White Resin is an ethereal love story of the almost-impossible reconciliation between the manufactured world and the haunting and feminine nature that envelops it.
In this impassioned and wildly imagined story of creation, a girl named Dãa, is born to “twenty-four mothers,” the sisters of a convent at the edge of the Quebec taiga. Nearby, at the Kohle mining company, a woman dies giving birth to Laure, a child with albinism, in the workers’ canteen. What follows is a dream-like recounting of their love affair and the family they bear, a captivating magic-realist tale of origins and opposites, that would be fantastical if it did not ring so true to the boreal north. White Resin is at once a dream-like romance and an homage to gorgeous, feral, and fecund nature as it both stands against and entwined with the industrial world.
About the authors
AUDRÉE WILHELMY was born in 1985 in Cap Rouge, Quebec and now lives in Montreal. She is the winner of France’s Sade Award, has been a finalist for the Governor-General’s Literary Award, and was shortlisted for the Prix France-Québec and the Quebec Booksellers Award. The Body of the Beasts is her third novel and the first to be translated into English.
Susan Ouriou is an award-winning literary translator who has translated the fiction of Quebec, Latin-American, French and Spanish authors. She won Canada’s Governor General’s Literary Award for Translation in 2009 for Pieces of Me by Charlotte Gingras, after first being shortlisted for The Road to Chlifa by Michèle Marineau and then for Necessary Betrayals by Guillaume Vigneault. The Road to Chlifa was also awarded an honour list placing by IBBY (International Board of Books for Youth) as were Naomi and Mrs. Lumbago by Gilles Tibo, This Side of the Sky by Marie-Francine Hébert and Pieces of Me. Necessary Betrayals was also voted one of the 100 best books of 2002 by the Globe and Mail. Another translation, The Thirteenth Summer by José Luis Olaizola, was runner-up for the John Glassco Translation Prize. She has worked as the director of the Banff International Literary Translation Centre and as faculty for the Banff Centre's Aboriginal Emerging Writers residency. She is the editor of the 2010 anthology Beyond Words – Translating the World.

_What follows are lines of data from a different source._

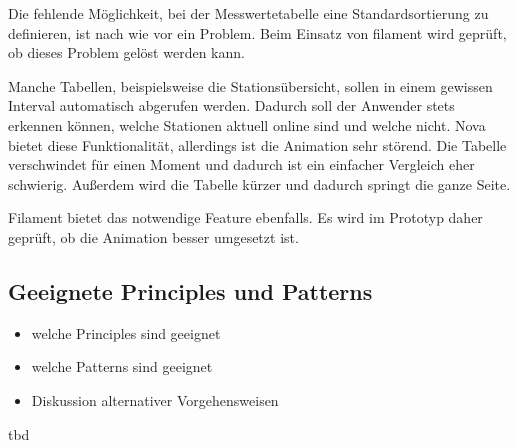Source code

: \newpage

Die fehlende Möglichkeit, bei der Messwertetabelle eine Standardsortierung zu definieren, ist nach wie vor ein Problem.
Beim Einsatz von filament wird geprüft, ob dieses Problem gelöst werden kann.

Manche Tabellen, beispielsweise die Stationsübersicht, sollen in einem gewissen Interval automatisch abgerufen werden.
Dadurch soll der Anwender stets erkennen können, welche Stationen aktuell online sind und welche nicht.
Nova bietet diese Funktionalität, allerdings ist die Animation sehr störend.
Die Tabelle verschwindet für einen Moment und dadurch ist ein einfacher Vergleich eher schwierig.
Außerdem wird die Tabelle kürzer und dadurch springt die ganze Seite.

Filament bietet das notwendige Feature ebenfalls.
Es wird im Prototyp daher geprüft, ob die Animation besser umgesetzt ist.

\subsection{Geeignete Principles und Patterns}
\color{red}
\begin{itemize}
    \item welche Principles sind geeignet
    \item welche Patterns sind geeignet
    \item Diskussion alternativer Vorgehensweisen
\end{itemize}

tbd
\color{black}
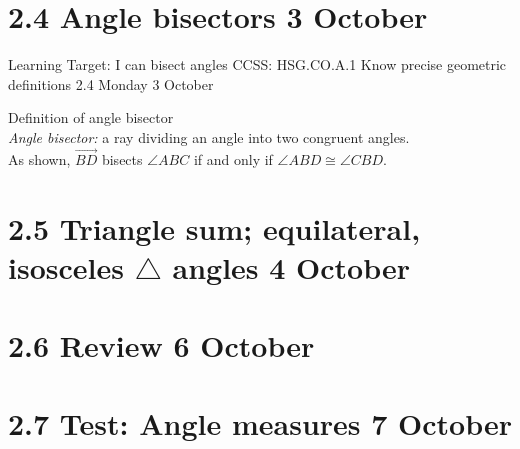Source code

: \section{2.4 Angle bisectors \hfill 3 October}
\begin{frame}{Learning Target: I can bisect angles}
  {CCSS: HSG.CO.A.1 Know precise geometric definitions  \hfill \alert{2.4 Monday 3 October}}

  Definition of angle bisector\\
  \emph{Angle bisector:} a ray dividing an angle into two congruent angles.\\[0.5cm]
  As shown, $\overrightarrow{BD}$ bisects $\angle ABC$ if and only if $\angle ABD \cong \angle CBD$. 
  \begin{center}
    \end{center}
  \end{frame}


\section{2.5 Triangle sum; equilateral, isosceles $\triangle$ angles \hfill 4 October}

\section{2.6 Review \hfill 6 October}

\section{2.7 Test: Angle measures \hfill 7 October}

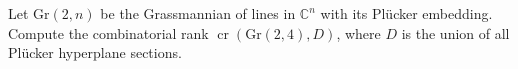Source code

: Let $\mathrm{Gr}(2,n)$ be the Grassmannian of lines in $\mathbb{C}^n$ with its Pl\"ucker embedding. Compute the combinatorial rank $\operatorname{cr}(\mathrm{Gr}(2,4),D)$, where $D$ is the union of all Pl\"ucker hyperplane sections.
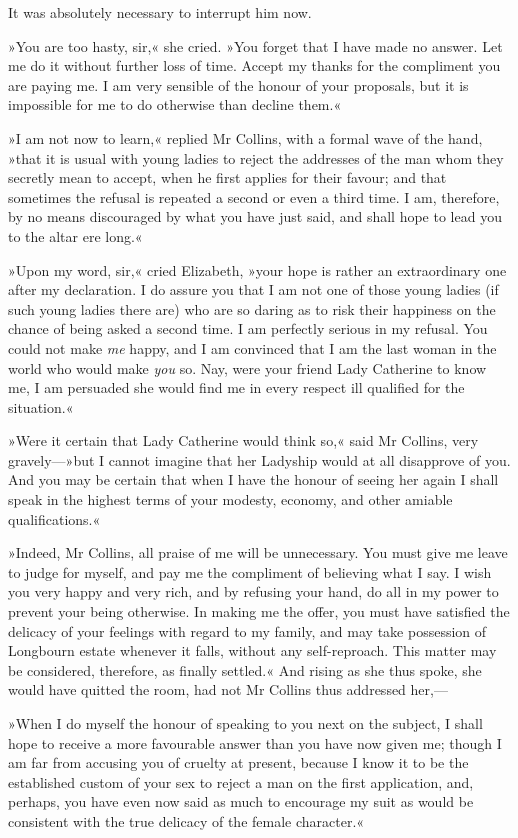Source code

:It was absolutely necessary to interrupt him now.

»You are too hasty, sir,« she cried. »You forget that I have made no answer. Let me do it without further loss of time. Accept my thanks for the compliment you are paying me. I am very sensible of the honour of your proposals, but it is impossible for me to do otherwise than decline them.«

»I am not now to learn,« replied Mr Collins, with a formal wave of the hand, »that it is usual with young ladies to reject the addresses of the man whom they secretly mean to accept, when he first applies for their favour; and that sometimes the refusal is repeated a second or even a third time. I am, therefore, by no means discouraged by what you have just said, and shall hope to lead you to the altar ere long.«

»Upon my word, sir,« cried Elizabeth, »your hope is rather an extraordinary one after my declaration. I do assure you that I am not one of those young ladies (if such young ladies there are) who are so daring as to risk their happiness on the chance of being asked a second time. I am perfectly serious in my refusal. You could not make \textit{me} happy, and I am convinced that I am the last woman in the world who would make \textit{you} so. Nay, were your friend Lady Catherine to know me, I am persuaded she would find me in every respect ill qualified for the situation.«

»Were it certain that Lady Catherine would think so,« said Mr Collins, very gravely—»but I cannot imagine that her Ladyship would at all disapprove of you. And you may be certain that when I have the honour of seeing her again I shall speak in the highest terms of your modesty, economy, and other amiable qualifications.«

»Indeed, Mr Collins, all praise of me will be unnecessary. You must give me leave to judge for myself, and pay me the compliment of believing what I say. I wish you very happy and very rich, and by refusing your hand, do all in my power to prevent your being otherwise. In making me the offer, you must have satisfied the delicacy of your feelings with regard to my family, and may take possession of Longbourn estate whenever it falls, without any self-reproach. This matter may be considered, therefore, as finally settled.« And rising as she thus spoke, she would have quitted the room, had not Mr Collins thus addressed her,—

»When I do myself the honour of speaking to you next on the subject, I shall hope to receive a more favourable answer than you have now given me; though I am far from accusing you of cruelty at present, because I know it to be the established custom of your sex to reject a man on the first application, and, perhaps, you have even now said as much to encourage my suit as would be consistent with the true delicacy of the female character.«

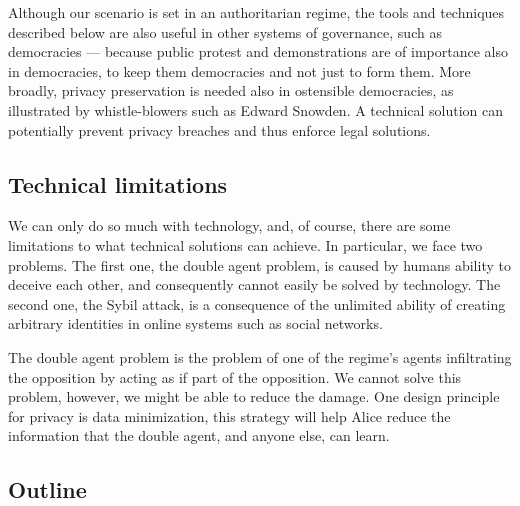 Although our scenario is set in an authoritarian regime, the tools and
techniques described below are also useful in other systems of
governance, such as democracies --- because public protest and
demonstrations are of importance also in democracies, to keep them
democracies and not just to form them. More broadly, privacy
preservation is needed also in ostensible democracies, as illustrated
by whistle-blowers such as Edward Snowden. A technical solution can
potentially prevent privacy breaches and thus enforce legal solutions.



\subsection{Technical limitations}

We can only do so much with technology, and, of course, there are some 
limitations to what technical solutions can achieve.
In particular, we face two problems.
The first one, the double agent problem, is caused by humans ability to deceive 
each other, and consequently cannot easily be solved by technology.
The second one, the Sybil attack, is a consequence of the unlimited ability of creating 
arbitrary identities in online systems such as social networks.

\label{DoubleAgentProblem}
The double agent problem is the problem of one of the regime's agents 
infiltrating the opposition by acting as if part of the opposition.
We cannot solve this problem, however, we might be able to reduce the damage.
One design principle for privacy is data minimization, this strategy will help 
Alice reduce the information that the double agent, and anyone else, can learn.

\label{SybilAttacks}


\subsection{Outline}
\label{Outline}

- Long-listed, Governor General's Literary Award
White Resin restores a vision of the Canadian wilderness more in line with Indigenous ideas of a mutually dependent relationship between humanity and the natural environment. As a novel for our ecologically riven moment, it’s particularly powerful. As a lyrical, strange, occasionally mysterious story, it is unlike most anything else you’re likely to read in quite a while.
That Shakespearean Rag
By means of a demanding and chiseled prose, eminently poetic, rich in neologisms and in borrowings from native and northern European languages (several can be found in a very convenient ‘Lexicon’), Wilhelmy draws us into a reality that is both familiar and transfigured, where femininity and nature maintain profound and mysterious relationships.
[A] poetic, imaginative tale about the relationship between nature and industry.
There is something about Audrée Wilhelmy I cannot find anywhere else. It’s in her style, of course. In her method, certainly. In her inventiveness, no doubt. But it goes beyond all that. With Wilhelmy, it lies in the pact she makes with the reader, as if the singularity of the universe she offers us does not come so much from literature, as from witchcraft. An ode to all-powerful freedom: of the body, of the land, of language, and of the feminine.
White Resin is an enchanting, heartbreaking novel.
Like the places she creates, Audrée Wilhelmy’s literary domain is vast and never ceases to dazzle.
The lingering power of the story lies with the vivid imagery Wilhelmy conjures … Susan Ouriou’s translation is a marvel of precision and musicality.